If the failure to repeal Obamacare wasn’t enough, the press found another reason to attack Trump—Russia, again.
The Washington Post reported that Trump had held a second, undisclosed meeting with Putin at the G20 conference in Europe. MSNBC treated this as a nefarious secret rather than routine private diplomacy. There were shouts of “Oh my God!” in Rachel Maddow’s office as the news hit. Trump called the story “sick”—Spicer said there had just been small talk—and the encounter seemed less diabolical considering that it took place at a formal dinner in full view of eighteen other world leaders and their spouses.
The press tried switching from Russia to Iran.
The New York Times reported that while the president had recertified that Iran was complying with its nuclear agreement, it was “only after hours of arguing with his top national security advisers.” Trump had repeatedly vowed during the campaign to tear up Barack Obama’s deal. But the clear implication was that the ignorant candidate had been tutored in geopolitical realities by his advisers.
If the press wanted to push an image of Trump as an ill-informed loudmouth, he only added to his woes by proclaiming, “We’ve signed more bills—and I’m talking about through the legislature—than any president, ever.” This led to a front-page Times takedown on how he trailed many modern presidents, and that about half his bills were minor and inconsequential. Trump’s only caveat was that “I better say ‘think’” or the fact-checkers “will give you a Pinocchio.”

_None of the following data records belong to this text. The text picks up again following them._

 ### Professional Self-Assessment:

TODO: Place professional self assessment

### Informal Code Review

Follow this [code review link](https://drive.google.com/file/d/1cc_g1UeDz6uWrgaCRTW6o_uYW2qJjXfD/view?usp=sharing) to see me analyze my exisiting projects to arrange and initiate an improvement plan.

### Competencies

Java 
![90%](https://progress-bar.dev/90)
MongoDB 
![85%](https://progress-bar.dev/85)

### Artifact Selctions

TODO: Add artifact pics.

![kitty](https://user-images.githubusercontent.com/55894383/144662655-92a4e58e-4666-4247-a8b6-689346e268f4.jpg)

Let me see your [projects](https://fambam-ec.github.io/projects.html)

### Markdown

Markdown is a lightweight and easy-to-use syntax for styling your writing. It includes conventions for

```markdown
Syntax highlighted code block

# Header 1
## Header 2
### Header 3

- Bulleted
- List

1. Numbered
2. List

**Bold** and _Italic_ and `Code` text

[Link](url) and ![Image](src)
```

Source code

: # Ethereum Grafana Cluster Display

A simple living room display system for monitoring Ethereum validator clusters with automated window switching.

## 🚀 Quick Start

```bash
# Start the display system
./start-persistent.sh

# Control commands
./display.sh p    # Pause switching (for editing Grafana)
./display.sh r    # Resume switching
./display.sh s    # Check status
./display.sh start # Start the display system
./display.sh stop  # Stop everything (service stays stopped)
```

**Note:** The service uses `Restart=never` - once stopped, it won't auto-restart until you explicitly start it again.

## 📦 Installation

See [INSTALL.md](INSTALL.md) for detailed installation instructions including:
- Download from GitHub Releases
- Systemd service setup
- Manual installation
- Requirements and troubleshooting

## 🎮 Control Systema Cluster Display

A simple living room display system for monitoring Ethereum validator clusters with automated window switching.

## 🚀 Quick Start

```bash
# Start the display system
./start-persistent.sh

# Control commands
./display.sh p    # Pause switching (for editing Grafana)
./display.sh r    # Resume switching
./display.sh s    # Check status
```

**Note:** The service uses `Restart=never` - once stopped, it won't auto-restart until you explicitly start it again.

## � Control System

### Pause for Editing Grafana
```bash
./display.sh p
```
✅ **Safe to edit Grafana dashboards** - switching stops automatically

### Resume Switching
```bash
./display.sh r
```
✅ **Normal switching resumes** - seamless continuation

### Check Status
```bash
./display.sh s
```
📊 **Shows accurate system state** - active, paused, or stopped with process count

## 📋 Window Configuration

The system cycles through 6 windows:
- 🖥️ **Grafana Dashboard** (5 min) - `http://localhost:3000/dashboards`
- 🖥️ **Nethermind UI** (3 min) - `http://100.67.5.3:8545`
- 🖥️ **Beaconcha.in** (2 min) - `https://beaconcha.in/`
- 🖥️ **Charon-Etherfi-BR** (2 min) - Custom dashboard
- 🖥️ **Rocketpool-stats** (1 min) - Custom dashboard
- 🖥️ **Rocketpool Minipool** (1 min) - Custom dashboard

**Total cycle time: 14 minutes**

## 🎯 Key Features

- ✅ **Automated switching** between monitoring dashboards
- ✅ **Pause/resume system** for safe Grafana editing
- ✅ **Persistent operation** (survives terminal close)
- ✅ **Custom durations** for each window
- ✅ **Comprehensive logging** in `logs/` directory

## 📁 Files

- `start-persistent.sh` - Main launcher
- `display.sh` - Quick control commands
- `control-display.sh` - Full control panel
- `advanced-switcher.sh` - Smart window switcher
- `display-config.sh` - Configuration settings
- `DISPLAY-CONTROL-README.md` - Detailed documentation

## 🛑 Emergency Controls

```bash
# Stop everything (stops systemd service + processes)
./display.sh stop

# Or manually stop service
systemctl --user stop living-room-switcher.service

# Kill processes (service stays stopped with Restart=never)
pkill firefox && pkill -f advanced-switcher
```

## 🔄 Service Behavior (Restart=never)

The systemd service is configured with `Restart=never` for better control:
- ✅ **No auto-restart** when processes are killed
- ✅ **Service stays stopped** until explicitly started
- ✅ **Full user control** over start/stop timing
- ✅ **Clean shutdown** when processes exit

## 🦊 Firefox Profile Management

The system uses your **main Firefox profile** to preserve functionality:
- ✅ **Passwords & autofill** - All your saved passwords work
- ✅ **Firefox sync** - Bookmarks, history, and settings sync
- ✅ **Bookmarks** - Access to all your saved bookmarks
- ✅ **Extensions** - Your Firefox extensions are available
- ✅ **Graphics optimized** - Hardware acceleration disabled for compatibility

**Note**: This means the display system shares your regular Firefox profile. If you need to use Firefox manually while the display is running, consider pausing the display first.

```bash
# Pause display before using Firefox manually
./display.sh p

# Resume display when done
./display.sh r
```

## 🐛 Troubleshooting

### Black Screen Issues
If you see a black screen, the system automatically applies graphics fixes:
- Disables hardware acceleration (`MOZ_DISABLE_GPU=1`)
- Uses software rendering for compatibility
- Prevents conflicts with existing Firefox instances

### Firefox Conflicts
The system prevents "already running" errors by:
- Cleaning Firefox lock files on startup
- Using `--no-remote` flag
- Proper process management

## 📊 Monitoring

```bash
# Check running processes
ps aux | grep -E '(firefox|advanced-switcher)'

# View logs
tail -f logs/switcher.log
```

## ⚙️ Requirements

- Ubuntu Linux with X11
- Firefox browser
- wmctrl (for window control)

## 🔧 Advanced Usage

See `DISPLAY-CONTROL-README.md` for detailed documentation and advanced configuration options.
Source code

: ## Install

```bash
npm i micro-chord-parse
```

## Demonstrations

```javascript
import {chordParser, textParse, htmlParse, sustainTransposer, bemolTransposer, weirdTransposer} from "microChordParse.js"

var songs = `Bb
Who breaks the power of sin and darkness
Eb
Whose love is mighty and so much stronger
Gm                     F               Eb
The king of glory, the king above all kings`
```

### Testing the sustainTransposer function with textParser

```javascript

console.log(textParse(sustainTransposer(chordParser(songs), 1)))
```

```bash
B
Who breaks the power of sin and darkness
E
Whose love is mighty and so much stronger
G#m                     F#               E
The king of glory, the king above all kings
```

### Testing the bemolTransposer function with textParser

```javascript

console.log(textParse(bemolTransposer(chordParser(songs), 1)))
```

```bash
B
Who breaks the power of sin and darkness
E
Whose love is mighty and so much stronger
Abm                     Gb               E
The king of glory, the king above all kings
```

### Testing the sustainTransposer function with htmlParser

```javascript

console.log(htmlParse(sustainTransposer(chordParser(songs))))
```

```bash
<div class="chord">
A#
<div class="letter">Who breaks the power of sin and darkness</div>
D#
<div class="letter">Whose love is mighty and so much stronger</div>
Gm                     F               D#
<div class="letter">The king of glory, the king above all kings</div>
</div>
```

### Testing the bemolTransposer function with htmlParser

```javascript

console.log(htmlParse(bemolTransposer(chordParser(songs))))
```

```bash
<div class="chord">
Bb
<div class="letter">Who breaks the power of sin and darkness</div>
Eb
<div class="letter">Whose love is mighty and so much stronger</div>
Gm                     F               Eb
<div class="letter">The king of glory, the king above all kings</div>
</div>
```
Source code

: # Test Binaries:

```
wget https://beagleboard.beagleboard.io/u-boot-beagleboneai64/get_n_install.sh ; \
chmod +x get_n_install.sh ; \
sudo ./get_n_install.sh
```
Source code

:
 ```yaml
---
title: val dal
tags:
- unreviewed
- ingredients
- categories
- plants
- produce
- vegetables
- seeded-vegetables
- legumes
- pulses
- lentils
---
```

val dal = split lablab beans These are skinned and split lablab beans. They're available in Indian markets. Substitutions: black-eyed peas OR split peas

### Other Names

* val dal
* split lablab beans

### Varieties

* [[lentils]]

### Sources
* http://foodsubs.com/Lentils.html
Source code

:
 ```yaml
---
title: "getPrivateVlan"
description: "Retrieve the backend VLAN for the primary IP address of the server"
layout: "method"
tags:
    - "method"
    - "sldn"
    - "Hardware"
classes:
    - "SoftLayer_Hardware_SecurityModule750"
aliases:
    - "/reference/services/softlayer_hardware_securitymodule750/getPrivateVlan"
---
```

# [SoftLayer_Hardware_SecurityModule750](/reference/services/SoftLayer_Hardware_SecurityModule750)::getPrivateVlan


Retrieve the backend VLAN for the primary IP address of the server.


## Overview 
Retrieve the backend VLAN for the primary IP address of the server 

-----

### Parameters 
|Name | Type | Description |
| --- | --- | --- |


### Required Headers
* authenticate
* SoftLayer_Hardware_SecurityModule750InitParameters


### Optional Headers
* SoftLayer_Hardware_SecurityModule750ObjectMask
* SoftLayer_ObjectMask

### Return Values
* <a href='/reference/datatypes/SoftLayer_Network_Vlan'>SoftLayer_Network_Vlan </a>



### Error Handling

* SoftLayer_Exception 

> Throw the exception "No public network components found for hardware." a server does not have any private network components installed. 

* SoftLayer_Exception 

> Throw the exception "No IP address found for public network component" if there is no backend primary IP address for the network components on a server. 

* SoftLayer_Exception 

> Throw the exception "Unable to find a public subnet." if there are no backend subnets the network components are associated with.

Lost amid the noise was the administration’s latest theme week, touting products “Made in America.” The Washington Post had already preempted the launch with a lengthy investigative piece on “Ivanka Inc.,” saying many of her branded products were made overseas.
For the press, no Trumpian subject was too personal. Politico even asked, “Is the President Fit?” But it turned out not to be about his capacity to do the job. Instead, said Politico, “No occupant of the Oval Office has evinced less interest in his own health.” Virtually nothing about this president, including his diet and exercise habits, was immune from media criticism.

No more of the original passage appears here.